[Stored entries]
════════════════
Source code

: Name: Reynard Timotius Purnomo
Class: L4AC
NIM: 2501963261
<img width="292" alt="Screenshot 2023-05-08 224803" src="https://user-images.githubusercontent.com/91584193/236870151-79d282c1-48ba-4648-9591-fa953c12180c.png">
════════════════
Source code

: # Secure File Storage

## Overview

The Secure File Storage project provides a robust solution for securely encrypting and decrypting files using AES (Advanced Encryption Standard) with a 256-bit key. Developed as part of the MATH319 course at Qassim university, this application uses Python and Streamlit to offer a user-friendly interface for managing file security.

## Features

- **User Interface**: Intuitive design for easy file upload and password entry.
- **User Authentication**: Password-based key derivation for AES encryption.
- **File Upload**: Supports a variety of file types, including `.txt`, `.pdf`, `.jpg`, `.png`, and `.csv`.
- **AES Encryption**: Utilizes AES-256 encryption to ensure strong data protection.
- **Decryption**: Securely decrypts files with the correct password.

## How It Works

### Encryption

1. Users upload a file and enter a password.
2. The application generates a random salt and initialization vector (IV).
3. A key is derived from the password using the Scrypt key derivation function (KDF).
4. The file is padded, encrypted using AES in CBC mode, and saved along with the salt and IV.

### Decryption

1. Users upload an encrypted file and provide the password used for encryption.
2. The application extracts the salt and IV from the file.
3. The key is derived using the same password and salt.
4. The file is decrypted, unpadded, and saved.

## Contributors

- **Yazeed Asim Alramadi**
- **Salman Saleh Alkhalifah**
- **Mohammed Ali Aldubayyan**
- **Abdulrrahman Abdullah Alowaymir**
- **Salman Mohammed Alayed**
════════════════
- _What is needed_
Find "- **User Interface**: Intuitive" in the entries above and copy that whole line exactly, then each line after it through the line that contains "1. Users upload a file and enter a password.".

- _Result_
- **User Interface**: Intuitive design for easy file upload and password entry.
- **User Authentication**: Password-based key derivation for AES encryption.
- **File Upload**: Supports a variety of file types, including `.txt`, `.pdf`, `.jpg`, `.png`, and `.csv`.
- **AES Encryption**: Utilizes AES-256 encryption to ensure strong data protection.
- **Decryption**: Securely decrypts files with the correct password.

## How It Works

### Encryption

1. Users upload a file and enter a password.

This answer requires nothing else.